Nine years later, in 1998, using royalties from a rap record he recorded, Clark, who was able to walk again, began publishing a monthly with real stories about life on the streets--complete with harrowing stories of crime and consequence. The crime stories are contrasted with positive pieces highlighting the success stories of nightclub promoters, DJs and record company executives. The idea, he says, is to give more status to the honest, hard-working jobs than to the careers that invariably lead to jail or worse.
The unusual mix of stories in FEDS has caught the attention of Hollywood. Miramax Films just optioned the rights to the main character featured in a FEDS article about the murderous decline of a Harlem gang. Now other media players are lining up--Clark has signed a book deal with Harper Collins; a video project will be underwritten by the clothing company Fubu, and The Source has begun running FEDS content on its Web site (after Clark turned down the publisher's offer to buy FEDS outright). In exchange, The Source has provided Clark office space and editorial consulting.
David Mays, publisher of The Source, says FEDS has found a niche, but has a few miles to go editorially.
"They need real design, better editing and higher quality paper in order to get up to the next level," he says. "But don't let the magazine's appearance hide the fact that they offer something special in the way they address crime-related issues. And advertisers recognize this. They pay a premium for the kind of street credibility they get with FEDS."

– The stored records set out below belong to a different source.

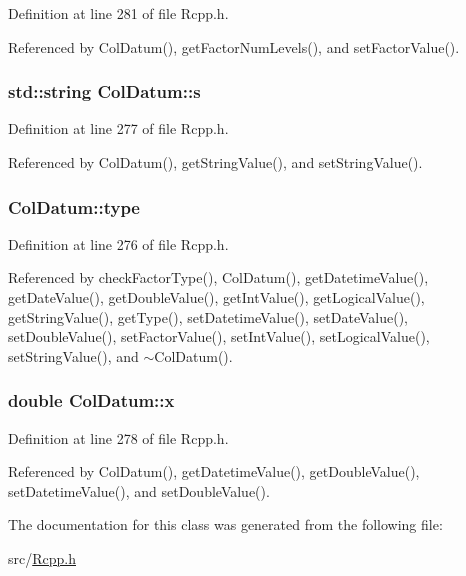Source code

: Definition at line 281 of file Rcpp.h.

Referenced by ColDatum(), getFactorNumLevels(), and setFactorValue().\hypertarget{classColDatum_5a1c85e1da2da02052078a3c8d810be9}{
\subsubsection[{s}]{\setlength{\rightskip}{0pt plus 5cm}std::string {\bf ColDatum::s}}}
\label{classColDatum_5a1c85e1da2da02052078a3c8d810be9}




Definition at line 277 of file Rcpp.h.

Referenced by ColDatum(), getStringValue(), and setStringValue().\hypertarget{classColDatum_c539e7f62828f2683f1825a84a19d231}{
\subsubsection[{type}]{ {\bf ColDatum::type}}}
\label{classColDatum_c539e7f62828f2683f1825a84a19d231}




Definition at line 276 of file Rcpp.h.

Referenced by checkFactorType(), ColDatum(), getDatetimeValue(), getDateValue(), getDoubleValue(), getIntValue(), getLogicalValue(), getStringValue(), getType(), setDatetimeValue(), setDateValue(), setDoubleValue(), setFactorValue(), setIntValue(), setLogicalValue(), setStringValue(), and $\sim$ColDatum().\hypertarget{classColDatum_6d3d286cbd6c4ad24f1f12266662e42e}{
\subsubsection[{x}]{\setlength{\rightskip}{0pt plus 5cm}double {\bf ColDatum::x}}}
\label{classColDatum_6d3d286cbd6c4ad24f1f12266662e42e}




Definition at line 278 of file Rcpp.h.

Referenced by ColDatum(), getDatetimeValue(), getDoubleValue(), setDatetimeValue(), and setDoubleValue().

The documentation for this class was generated from the following file:\begin{CompactItemize}
\item 
src/\hyperlink{Rcpp_8h}{Rcpp.h}\end{CompactItemize}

Clark insists there's no chance he'll sell out to make the magazine more commercial. For instance, you won't see musicians or movie stars on the cover, he says; that real estate is reserved for criminals, although the magazine has run interviews with singing sensation Mary J. Blige and rap kingpin Too Short.
Clark says he struck a chord with his predominantly male, mostly urban audience, which ranges in age from 18 to 60. "This is working like a prayer," he says. "But I'm not just trying to put out some ghetto magazine, glorifying hustlers and killers. This is not white or black. It's street oriented and about real street issues.
"I don't want to be like The Source or Playboy or Rap Pages," adds Clarke. He smiles and says confidently: I want this to be like Time. That's why I have the red border on my covers."
CRIME DOES PAY
On a shoestring budget of $2,000. Antoine Clark launched FEDS with a modest 5,000 circulation. Today the titles circulation is at 50,000. Full-page ads sell too as much as $5,000 and the last issue had 20 of them including the clothing company Fubu , several rap labels and a Manhattan-based defense attorney.